Après plusieurs mois, Raphaël décide de pousser son initiative encore plus loin. «Je me suis proposé pour offrir des ateliers d’automassage virtuels gratuits au cégep de Saint-Laurent, pendant la fin de session, auprès de l’association étudiante, raconte-t-il. Ça a été tellement bien reçu que la direction m’a proposé de renouveler l’expérience, puis d’autres cégeps ont embarqué. À ce jour, j’ai donné une douzaine d’ateliers virtuels dans huit établissements collégiaux».
«Alors que la détresse psychologique côtoie les chaises inconfortables et les bureaux trop bas, toutes les bulles de self-care sont les bienvenues en ce moment.»
Raphaël m’explique que la technique qu’il développe est à la croisée des chemins entre l’automassage et la méditation pleine conscience, la respiration et l’attention portée aux sensations et aux émotions occupant une place prépondérante dans son approche. Les épaules un peu plus détendues et le dos moins courbé qu’avant l’atelier, je me permets de dire à Raphaël à quel point je trouve son idée excellente et particulièrement pertinente dans un contexte où les étudiant.e.s vivent un degré d’isolement jamais vu. Alors que l’anxiété et la détresse psychologique côtoient les chaises inconfortables et les bureaux trop bas, toutes les bulles de self-care sont les bienvenues en ce moment.
Se réinventer, un muscle tendu à la fois
«On est vraiment content.e.s de pouvoir offrir cette activité à la communauté étudiante, déclare Dounia Saboori, technicienne en loisirs au Collège de Rosemont, également présente dans notre discussion zoom post atelier, auquel elle a également participé.
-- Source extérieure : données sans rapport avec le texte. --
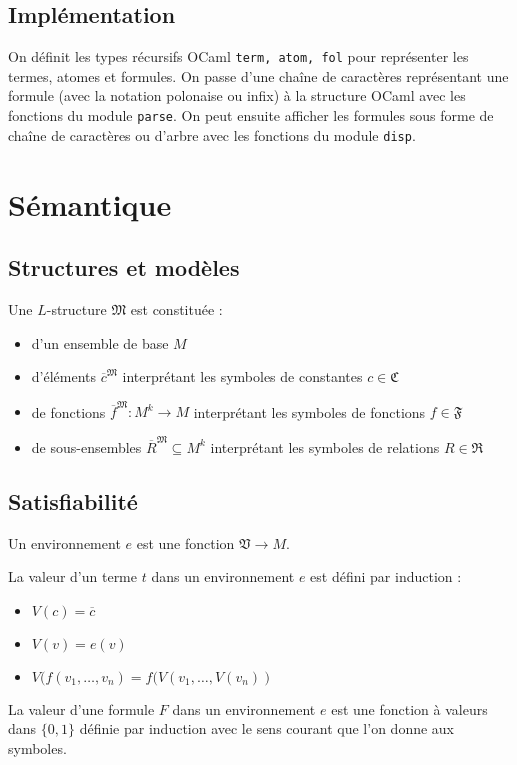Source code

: \documentclass[a4paper]{article}
\begin{document}
\subsection{Implémentation}

On définit les types récursifs OCaml \texttt{term,\ atom,\ fol} pour représenter les termes, atomes et formules. On passe d'une chaîne de caractères représentant une formule (avec la notation polonaise ou infix) à la structure OCaml avec les fonctions du module \texttt{parse}. On peut ensuite afficher les formules sous forme de chaîne de caractères ou d'arbre avec les fonctions du module \texttt{disp}.

\section{Sémantique}

\subsection{Structures et modèles}

\begin{definition}
  Une $L$-structure $\mathfrak{M}$ est constituée :
  \begin{itemize}
  \item d'un ensemble de base $M$
  \item d'éléments $\overline{c}^{\mathfrak{M}}$ interprétant les symboles de constantes $c \in \mathfrak{C}$
  \item de fonctions $\overline{f}^{\mathfrak{M}} : M^k \rightarrow M$ interprétant les symboles de fonctions $f \in \mathfrak{F}$
  \item de sous-ensembles $\overline{R}^{\mathfrak{M}} \subseteq M^k$ interprétant les symboles de relations $R \in \mathfrak{R}$
  \end{itemize}
\end{definition}

\subsection{Satisfiabilité}

\begin{definition}
  Un environnement $e$ est une fonction $\mathfrak{V} \rightarrow M$.

  La valeur d'un terme $t$ dans un environnement $e$ est défini par induction :
  \begin{itemize}
  \item $V(c) = \overline{c}$
  \item $V(v) = e(v)$
  \item $V(f(v_1,\dots,v_n) = f(V(v_1,\dots,V(v_n))$
  \end{itemize}

  La valeur d'une formule $F$ dans un environnement $e$ est une fonction à valeurs dans $\{0,1\}$ définie par induction avec le sens courant que l'on donne aux symboles.
\end{definition}
\end{document}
Depuis un an et demi, on a souvent entendu qu’il fallait se réinventer et s’adapter, donc c’est exactement ce qu’on a voulu faire. C’était vraiment important pour moi de continuer à offrir des activités ludiques aux étudiant.e.s parce qu’on voit qu’ils et elles ont besoin de se raccrocher à quelque chose».
«Les jeunes disent souvent “Wow je ne pensais pas que ça me ferait autant de bien, et aussi rapidement!”»
Pour Dounia Saboori, en plus de faire la promotion de la santé et des saines habitudes de vie, les ateliers d’automassage cherchent à briser l’isolement, diminuer le stress et l’anxiété tout en favorisant la réussite scolaire. «Comme tout le monde est à la maison, tant les jeunes que les employé.e.s du collège, on veut vraiment essayer de créer des liens, explique la technicienne en loisirs. Cette année, on a mis sur pied une programmation très variée, artistique, sportive, culturelle, culinaire, etc. qui permet aux étudiant.e.s et aux employé.e.s de se rencontrer et d’échanger de manière informelle. C’est un volet très important de la vie étudiante et ça a un immense impact sur le succès académique», ajoute-t-elle, en mentionnant que l’association étudiante est toujours très impliquée dans la création d’activités.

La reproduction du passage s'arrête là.